Cette question de priorité des droits de la Commission de tranpsort en matière de charte-partie est importante pour elle et pour les contribuables parce que c'est une des sources les plus rentables de revenus pour la Commission de transport. C'est le service qui rapporte le plus et, par exemple, son volume d'affaires moyen annuel en matière de charte-partie est de $800,000 revenu brut, mais le revenu net est de $400,000.

Si on entame ces sources de revenus de la commission, vous allez augmenter le déficit de la commission, au chapitre du transport général, et c'est encore le contribuable qui aura à le supporter. Cette modification de l'article 132 a pour objet ensuite d'assujettir la Commission de transport à un permis de la Régie des transports. C'est le recul le plus considérable que la commission aura subi dans son histoire, puisque jusqu'à aujourd'hui, elle avait non seulement cette priorité mais elle était assujettie aussi à la révision de ses décisions par les mécanismes qui existent dans la Loi de la Communauté urbaine de Montréal. Dorénavant, elle devrait être assujettie à un permis spécial de la Régie des transports.

Comment voulez-vous, en pratique, que la commission soit assurée d'une politique de continuité puisque — je ne veux attaquer personne de ceux qui vont être les membres de la nouvelle Commission de transport mais c'est humain — vous pourrez un jour avoir des personnes qui favoriseront l'entreprise publique mais, le lendemain, vous aurez peut-être des personnes qui favoriseront l'entreprise privée.

Alors, à ce moment-là, je dis qu'il serait illogique de favoriser l'entreprise privée au détriment de l'entreprise publique qui, elle, est véritablement au service du public.

Je sais que des dispositions analogues existent dans le chapitre réservé à la Commission de transport de la Communauté urbaine de Québec de même qu'à celle de la régionale de l'Outaouais.
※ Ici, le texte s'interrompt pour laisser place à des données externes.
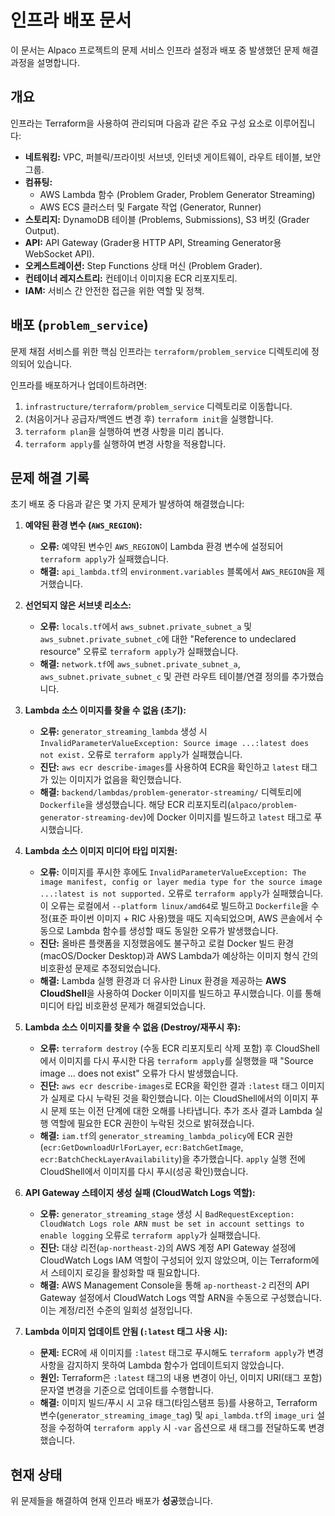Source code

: # 인프라 배포 문서

이 문서는 Alpaco 프로젝트의 문제 서비스 인프라 설정과 배포 중 발생했던 문제 해결 과정을 설명합니다.

## 개요

인프라는 Terraform을 사용하여 관리되며 다음과 같은 주요 구성 요소로 이루어집니다:

- **네트워킹:** VPC, 퍼블릭/프라이빗 서브넷, 인터넷 게이트웨이, 라우트 테이블, 보안 그룹.
- **컴퓨팅:**
  - AWS Lambda 함수 (Problem Grader, Problem Generator Streaming)
  - AWS ECS 클러스터 및 Fargate 작업 (Generator, Runner)
- **스토리지:** DynamoDB 테이블 (Problems, Submissions), S3 버킷 (Grader Output).
- **API:** API Gateway (Grader용 HTTP API, Streaming Generator용 WebSocket API).
- **오케스트레이션:** Step Functions 상태 머신 (Problem Grader).
- **컨테이너 레지스트리:** 컨테이너 이미지용 ECR 리포지토리.
- **IAM:** 서비스 간 안전한 접근을 위한 역할 및 정책.

## 배포 (`problem_service`)

문제 채점 서비스를 위한 핵심 인프라는 `terraform/problem_service` 디렉토리에 정의되어 있습니다.

인프라를 배포하거나 업데이트하려면:

1.  `infrastructure/terraform/problem_service` 디렉토리로 이동합니다.
2.  (처음이거나 공급자/백엔드 변경 후) `terraform init`을 실행합니다.
3.  `terraform plan`을 실행하여 변경 사항을 미리 봅니다.
4.  `terraform apply`를 실행하여 변경 사항을 적용합니다.

## 문제 해결 기록

초기 배포 중 다음과 같은 몇 가지 문제가 발생하여 해결했습니다:

1.  **예약된 환경 변수 (`AWS_REGION`):**

    - **오류:** 예약된 변수인 `AWS_REGION`이 Lambda 환경 변수에 설정되어 `terraform apply`가 실패했습니다.
    - **해결:** `api_lambda.tf`의 `environment.variables` 블록에서 `AWS_REGION`을 제거했습니다.

2.  **선언되지 않은 서브넷 리소스:**

    - **오류:** `locals.tf`에서 `aws_subnet.private_subnet_a` 및 `aws_subnet.private_subnet_c`에 대한 "Reference to undeclared resource" 오류로 `terraform apply`가 실패했습니다.
    - **해결:** `network.tf`에 `aws_subnet.private_subnet_a`, `aws_subnet.private_subnet_c` 및 관련 라우트 테이블/연결 정의를 추가했습니다.

3.  **Lambda 소스 이미지를 찾을 수 없음 (초기):**

    - **오류:** `generator_streaming_lambda` 생성 시 `InvalidParameterValueException: Source image ...:latest does not exist.` 오류로 `terraform apply`가 실패했습니다.
    - **진단:** `aws ecr describe-images`를 사용하여 ECR을 확인하고 `latest` 태그가 있는 이미지가 없음을 확인했습니다.
    - **해결:** `backend/lambdas/problem-generator-streaming/` 디렉토리에 `Dockerfile`을 생성했습니다. 해당 ECR 리포지토리(`alpaco/problem-generator-streaming-dev`)에 Docker 이미지를 빌드하고 `latest` 태그로 푸시했습니다.

4.  **Lambda 소스 이미지 미디어 타입 미지원:**

    - **오류:** 이미지를 푸시한 후에도 `InvalidParameterValueException: The image manifest, config or layer media type for the source image ...:latest is not supported.` 오류로 `terraform apply`가 실패했습니다. 이 오류는 로컬에서 `--platform linux/amd64`로 빌드하고 `Dockerfile`을 수정(표준 파이썬 이미지 + RIC 사용)했을 때도 지속되었으며, AWS 콘솔에서 수동으로 Lambda 함수를 생성할 때도 동일한 오류가 발생했습니다.
    - **진단:** 올바른 플랫폼을 지정했음에도 불구하고 로컬 Docker 빌드 환경(macOS/Docker Desktop)과 AWS Lambda가 예상하는 이미지 형식 간의 비호환성 문제로 추정되었습니다.
    - **해결:** Lambda 실행 환경과 더 유사한 Linux 환경을 제공하는 **AWS CloudShell**을 사용하여 Docker 이미지를 빌드하고 푸시했습니다. 이를 통해 미디어 타입 비호환성 문제가 해결되었습니다.

5.  **Lambda 소스 이미지를 찾을 수 없음 (Destroy/재푸시 후):**

    - **오류:** `terraform destroy` (수동 ECR 리포지토리 삭제 포함) 후 CloudShell에서 이미지를 다시 푸시한 다음 `terraform apply`를 실행했을 때 "Source image ... does not exist" 오류가 다시 발생했습니다.
    - **진단:** `aws ecr describe-images`로 ECR을 확인한 결과 `:latest` 태그 이미지가 실제로 다시 누락된 것을 확인했습니다. 이는 CloudShell에서의 이미지 푸시 문제 또는 이전 단계에 대한 오해를 나타냅니다. 추가 조사 결과 Lambda 실행 역할에 필요한 ECR 권한이 누락된 것으로 밝혀졌습니다.
    - **해결:** `iam.tf`의 `generator_streaming_lambda_policy`에 ECR 권한(`ecr:GetDownloadUrlForLayer`, `ecr:BatchGetImage`, `ecr:BatchCheckLayerAvailability`)을 추가했습니다. `apply` 실행 전에 CloudShell에서 이미지를 다시 푸시(성공 확인)했습니다.

6.  **API Gateway 스테이지 생성 실패 (CloudWatch Logs 역할):**

    - **오류:** `generator_streaming_stage` 생성 시 `BadRequestException: CloudWatch Logs role ARN must be set in account settings to enable logging` 오류로 `terraform apply`가 실패했습니다.
    - **진단:** 대상 리전(`ap-northeast-2`)의 AWS 계정 API Gateway 설정에 CloudWatch Logs IAM 역할이 구성되어 있지 않았으며, 이는 Terraform에서 스테이지 로깅을 활성화할 때 필요합니다.
    - **해결:** AWS Management Console을 통해 `ap-northeast-2` 리전의 API Gateway 설정에서 CloudWatch Logs 역할 ARN을 수동으로 구성했습니다. 이는 계정/리전 수준의 일회성 설정입니다.

7.  **Lambda 이미지 업데이트 안됨 (`:latest` 태그 사용 시):**
    - **문제:** ECR에 새 이미지를 `:latest` 태그로 푸시해도 `terraform apply`가 변경 사항을 감지하지 못하여 Lambda 함수가 업데이트되지 않았습니다.
    - **원인:** Terraform은 `:latest` 태그의 내용 변경이 아닌, 이미지 URI(태그 포함) 문자열 변경을 기준으로 업데이트를 수행합니다.
    - **해결:** 이미지 빌드/푸시 시 고유 태그(타임스탬프 등)를 사용하고, Terraform 변수(`generator_streaming_image_tag`) 및 `api_lambda.tf`의 `image_uri` 설정을 수정하여 `terraform apply` 시 `-var` 옵션으로 새 태그를 전달하도록 변경했습니다.

## 현재 상태

위 문제들을 해결하여 현재 인프라 배포가 **성공**했습니다.
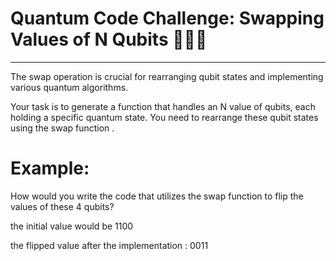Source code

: 
# Quantum Code Challenge: Swapping Values of  N Qubits 👨🏻‍💻
---


The swap operation is crucial for rearranging qubit states and implementing various quantum algorithms. 

Your task is to generate a function that handles an N value of qubits, each holding a specific quantum state. You need to rearrange these qubit states using the swap function . 

# Example:
How would you write the code that utilizes the swap function to flip the values of these 4 qubits? 

the initial value would be 1100

the flipped value after the implementation : 0011 

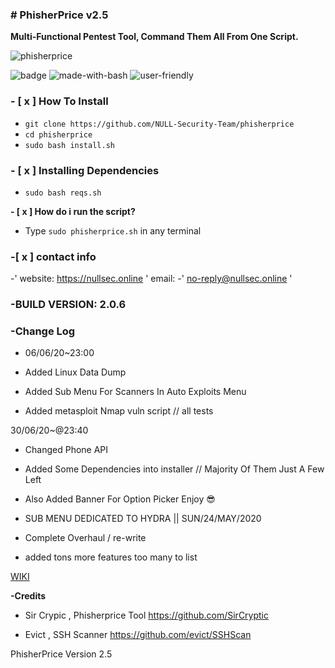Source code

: ### # PhisherPrice v2.5
**Multi-Functional Pentest Tool, Command Them All From One Script.**

![phisherprice](https://user-images.githubusercontent.com/48811414/86302115-ad7e1f80-bbff-11ea-8da0-d3f7a6746eb2.gif)


![badge](https://user-images.githubusercontent.com/48811414/86191653-8233fb80-bb3f-11ea-8b2c-5e8737da4464.png) ![made-with-bash](https://user-images.githubusercontent.com/48811414/86414182-29896d80-bcbb-11ea-9b0b-de6b57eb583d.png) ![user-friendly](https://user-images.githubusercontent.com/48811414/86414184-2a220400-bcbb-11ea-89a8-89890f2e3775.png)

### **- [ x ] How To Install**

- `git clone https://github.com/NULL-Security-Team/phisherprice`
- `cd phisherprice`
-  `sudo bash install.sh`

### **- [ x ] Installing Dependencies**
- `sudo bash reqs.sh`

**- [ x ] How do i run the script?**

-  Type `sudo phisherprice.sh` in any terminal

### **-[ x ] contact info**
-' website: https://nullsec.online ' email:
-' no-reply@nullsec.online '

### **-BUILD VERSION: 2.0.6**

### **-Change Log**
- 06/06/20~23:00

- Added Linux Data Dump
- Added Sub Menu For Scanners In Auto Exploits Menu
- Added metasploit Nmap vuln script // all tests


30/06/20~@23:40

- Changed Phone API 
- Added Some Dependencies into installer // Majority Of Them Just A Few Left
-  Also Added Banner For Option Picker Enjoy 😎

- SUB MENU DEDICATED TO HYDRA || SUN/24/MAY/2020
-  Complete Overhaul / re-write
-  added tons more features too many to list

[WIKI](https://github.com/NULL-Security-Team/phisherprice/wiki)


**-Credits**

- Sir Crypic , Phisherprice Tool
https://github.com/SirCryptic

- Evict , SSH Scanner
https://github.com/evict/SSHScan


PhisherPrice Version 2.5 <tagname>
Mais il ne faut pas oublier que la situation de Montréal est tout à fait particulière — comme je l'ai dit la semaine dernière — non seulement au Québec mais aussi au Canada. De telle façon que ce principe général devient, pour la Commission de transport, une loi d'exception parce qu'en lui enlevant cette priorité elle va l'exposer à ce que, par ordonnance de la Régie des transports, on gruge tout le domaine qu'elle a déjà occupé et à ce qu'elle réduise ses ressources.

Il ne faut pas oublier que la Commission de transport pour la charte-partie dispose d'une flotte de 550 autobus. Alors disons que toute la flotte d'autobus de la Commission de transport est de plus de 1,800 autobus. Mais, à partir de 8 h 30 du matin, et pour toute la journée jusqu'aux petites heures de la nuit suivante, elle dispose d'une flotte de 550 autobus qu'elle peut réserver uniquement aux voyages à charte-Partie. Il est certainement dans l'intérêt de la commission d'exploiter ce capital et de ne pas le laisser dans les garages.
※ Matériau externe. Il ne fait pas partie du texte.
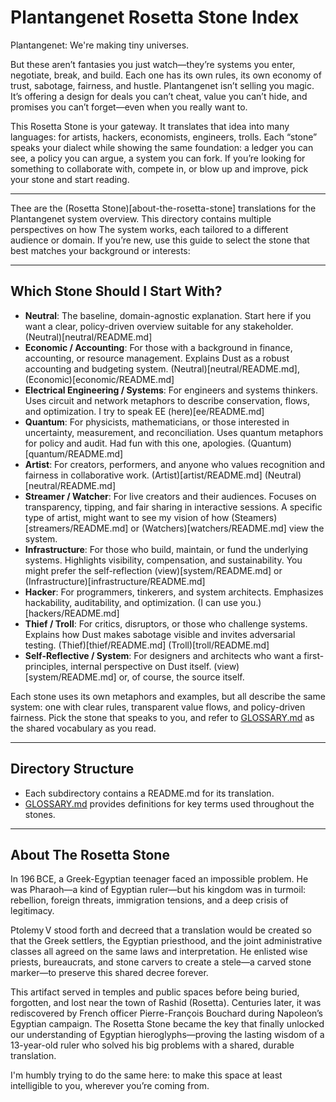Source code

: # Plantangenet Rosetta Stone Index

Plantangenet: We're making tiny universes.

But these aren’t fantasies you just watch—they’re systems you enter, negotiate, break, and build. Each one has its own rules, its own economy of trust, sabotage, fairness, and hustle. Plantangenet isn’t selling you magic. It’s offering a design for deals you can’t cheat, value you can’t hide, and promises you can’t forget—even when you really want to.

This Rosetta Stone is your gateway. It translates that idea into many languages: for artists, hackers, economists, engineers, trolls. Each “stone” speaks your dialect while showing the same foundation: a ledger you can see, a policy you can argue, a system you can fork. If you’re looking for something to collaborate with, compete in, or blow up and improve, pick your stone and start reading.

---

Thee are the (Rosetta Stone)[about-the-rosetta-stone] translations for the Plantangenet system overview. This directory contains multiple perspectives on how The system works, each tailored to a different audience or domain. If you’re new, use this guide to select the stone that best matches your background or interests:

---

## Which Stone Should I Start With?

- **Neutral**: The baseline, domain-agnostic explanation. Start here if you want a clear, policy-driven overview suitable for any stakeholder. (Neutral)[neutral/README.md]
- **Economic / Accounting**: For those with a background in finance, accounting, or resource management. Explains Dust as a robust accounting and budgeting system. (Neutral)[neutral/README.md], (Economic)[economic/README.md]
- **Electrical Engineering / Systems**: For engineers and systems thinkers. Uses circuit and network metaphors to describe conservation, flows, and optimization. I try to speak EE (here)[ee/README.md]
- **Quantum**: For physicists, mathematicians, or those interested in uncertainty, measurement, and reconciliation. Uses quantum metaphors for policy and audit. Had fun with this one, apologies.  (Quantum)[quantum/README.md]
- **Artist**: For creators, performers, and anyone who values recognition and fairness in collaborative work. (Artist)[artist/README.md] (Neutral)[neutral/README.md]
- **Streamer / Watcher**: For live creators and their audiences. Focuses on transparency, tipping, and fair sharing in interactive sessions. A specific type of artist, might want to see my vision of how (Steamers)[streamers/README.md] or (Watchers)[watchers/README.md] view the system.
- **Infrastructure**: For those who build, maintain, or fund the underlying systems. Highlights visibility, compensation, and sustainability. You might prefer the self-reflection (view)[system/README.md] or (Infrastructure)[infrastructure/README.md]
- **Hacker**: For programmers, tinkerers, and system architects. Emphasizes hackability, auditability, and optimization. (I can use you.)[hackers/README.md]
- **Thief / Troll**: For critics, disruptors, or those who challenge systems. Explains how Dust makes sabotage visible and invites adversarial testing. (Thief)[thief/README.md] (Troll)[troll/README.md]
- **Self-Reflective / System**: For designers and architects who want a first-principles, internal perspective on Dust itself. (view)[system/README.md] or, of course, the source itself.

Each stone uses its own metaphors and examples, but all describe the same system: one with clear rules, transparent value flows, and policy-driven fairness. Pick the stone that speaks to you, and refer to [GLOSSARY.md](./GLOSSARY.md) as the shared vocabulary as you read.

---

## Directory Structure

- Each subdirectory contains a README.md for its translation.
- [GLOSSARY.md](./GLOSSARY.md) provides definitions for key terms used throughout the stones.

---

## About The Rosetta Stone

In 196 BCE, a Greek-Egyptian teenager faced an impossible problem. He was Pharaoh—a kind of Egyptian ruler—but his kingdom was in turmoil: rebellion, foreign threats, immigration tensions, and a deep crisis of legitimacy.

Ptolemy V stood forth and decreed that a translation would be created so that the Greek settlers, the Egyptian priesthood, and the joint administrative classes all agreed on the same laws and interpretation. He enlisted wise priests, bureaucrats, and stone carvers to create a stele—a carved stone marker—to preserve this shared decree forever.

This artifact served in temples and public spaces before being buried, forgotten, and lost near the town of Rashid (Rosetta). Centuries later, it was rediscovered by French officer Pierre-François Bouchard during Napoleon’s Egyptian campaign. The Rosetta Stone became the key that finally unlocked our understanding of Egyptian hieroglyphs—proving the lasting wisdom of a 13-year-old ruler who solved his big problems with a shared, durable translation.

I'm humbly trying to do the same here: to make this space at least intelligible to you, wherever you’re coming from.
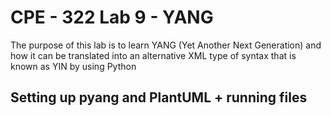 # CPE - 322 Lab 9 - YANG
The purpose of this lab is to learn YANG (Yet Another Next Generation) and how it can be translated into an alternative XML type of syntax that is known as YIN by using Python

## Setting up pyang and PlantUML + running files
A l'heure actuelle, non seulement en adoptant l'amendement on l'expose au péril de réduire ses revenus à ce chapitre, mais aussi il y a aura une possibilité de réduction de l'emploi des chauffeurs d'autobus. Là-dessus, le représentant des syndicats vous fera valoir ultérieurement ses représentations.

A l'heure actuelle, avec le chapitre tel qu'il existe présentement et avant l'amendement, cet article comportait tout de même à l'adresse de la Régie des transports la directive de favoriser l'entreprise publique de préférence à l'entreprise privée. Avec l'amendement proposé, évidemment la porte inverse est ouverte et il sera loisible à la Régie des transports de favoriser l'entreprise privée au détriment de l'entreprise publique.

Voici un autre aspect de la question qu'il ne faut pas ignorer. Il faut se demander qui va profiter, qui va tirer profit de l'article tel que rédigé. Je comprends que le législateur a voulu couvrir cet article dans un principe général mais, à Montréal, il y a des aspects locaux qu'on ne peux pas ignorer. Suivant le texte de l'article si général qu'il soit il aura pour conséquence d'enlever la priorité à la Commission de transport et de la transporter à Murray Hill. Je regrette d'avoir à toucher le fond du débat mais, puisqu'on a écarté la question du sub judice, je suis obligé quand même de tenir compte des arguments qui sont plaidés par Murray Hill devant la cour Supérieure.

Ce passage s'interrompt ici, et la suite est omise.